I have some friends with iphones. A good prank would be to try 10 passwords on their phone.

Barry Morris
02-24-2016, 06:57 PM
Will you at least agree with me that it is, at best, somewhat difficult to interrogate a dead guy?

What for?? The FBI doesn't want to know why anyway.

RWGR
02-24-2016, 07:34 PM
Oh, yippee, someone has been watching marathons of Hollywood conspiracy movies.

That always leads to such mature and cerebral comments.

Hans
02-24-2016, 08:37 PM
Will you at least agree with me that it is, at best, somewhat difficult to interrogate a dead guy?

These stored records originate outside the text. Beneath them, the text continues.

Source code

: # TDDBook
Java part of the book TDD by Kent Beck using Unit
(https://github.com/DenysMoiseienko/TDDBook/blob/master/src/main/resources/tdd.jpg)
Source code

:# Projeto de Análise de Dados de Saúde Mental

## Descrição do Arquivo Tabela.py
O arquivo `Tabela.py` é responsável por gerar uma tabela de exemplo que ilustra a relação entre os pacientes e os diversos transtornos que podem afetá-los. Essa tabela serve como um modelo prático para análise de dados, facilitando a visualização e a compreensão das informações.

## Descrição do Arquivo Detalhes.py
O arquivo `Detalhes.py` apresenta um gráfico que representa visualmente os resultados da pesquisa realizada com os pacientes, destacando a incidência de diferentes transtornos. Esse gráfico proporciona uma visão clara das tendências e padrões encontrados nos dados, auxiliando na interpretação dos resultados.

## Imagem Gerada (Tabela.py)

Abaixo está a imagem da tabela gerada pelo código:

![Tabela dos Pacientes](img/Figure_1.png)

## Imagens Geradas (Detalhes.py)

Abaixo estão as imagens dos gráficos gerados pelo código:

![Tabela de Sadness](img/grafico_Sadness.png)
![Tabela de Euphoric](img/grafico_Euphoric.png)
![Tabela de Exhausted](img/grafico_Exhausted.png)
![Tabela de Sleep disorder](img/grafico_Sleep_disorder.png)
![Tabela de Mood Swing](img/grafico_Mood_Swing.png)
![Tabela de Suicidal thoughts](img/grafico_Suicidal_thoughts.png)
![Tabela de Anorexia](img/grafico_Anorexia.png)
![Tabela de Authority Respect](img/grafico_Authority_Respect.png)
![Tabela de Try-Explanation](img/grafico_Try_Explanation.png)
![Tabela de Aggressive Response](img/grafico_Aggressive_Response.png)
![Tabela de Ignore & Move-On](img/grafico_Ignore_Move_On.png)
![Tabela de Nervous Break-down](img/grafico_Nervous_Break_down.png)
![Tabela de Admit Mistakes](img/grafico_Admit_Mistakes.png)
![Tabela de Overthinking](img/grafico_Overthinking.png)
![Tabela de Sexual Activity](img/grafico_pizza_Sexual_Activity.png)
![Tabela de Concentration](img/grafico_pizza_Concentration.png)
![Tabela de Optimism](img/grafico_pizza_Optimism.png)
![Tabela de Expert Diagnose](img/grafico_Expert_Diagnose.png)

I do, but there are many other ways to obtain information in this specific case.
Ask yourself, what is so important about the data on this phone that is going to make a difference to this case? What are they hoping to find?

RWGR
02-25-2016, 01:47 PM
I do, but there are many other ways to obtain information in this specific case.
Ask yourself, what is so important about the data on this phone that is going to make a difference to this case? What are they hoping to find?

motive, people he contacted

Hans
02-25-2016, 07:20 PM
I think the motive was clear from day one: terrorism.
As for people he contacted: I am sure there are multiple other ways to retrieve that information.